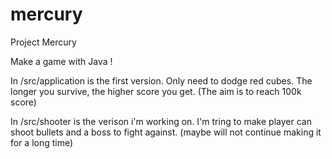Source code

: # mercury
Project Mercury

Make a game with Java ! 

In /src/application is the first version.
Only need to dodge red cubes.
The longer you survive, the higher score you get.
(The aim is to reach 100k score)

In /src/shooter is the verison i'm working on.
I'm tring to make player can shoot bullets and a boss to fight against.
(maybe will not continue making it for a long time)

- - - -

§ Aim of the task: Please repeat each record above precisely, with the pictures left out.

§ Exercise response:
Source code

: # mercury
Project Mercury

Make a game with Java ! 

In /src/application is the first version.
Only need to dodge red cubes.
The longer you survive, the higher score you get.
(The aim is to reach 100k score)

In /src/shooter is the verison i'm working on.
I'm tring to make player can shoot bullets and a boss to fight against.
(maybe will not continue making it for a long time)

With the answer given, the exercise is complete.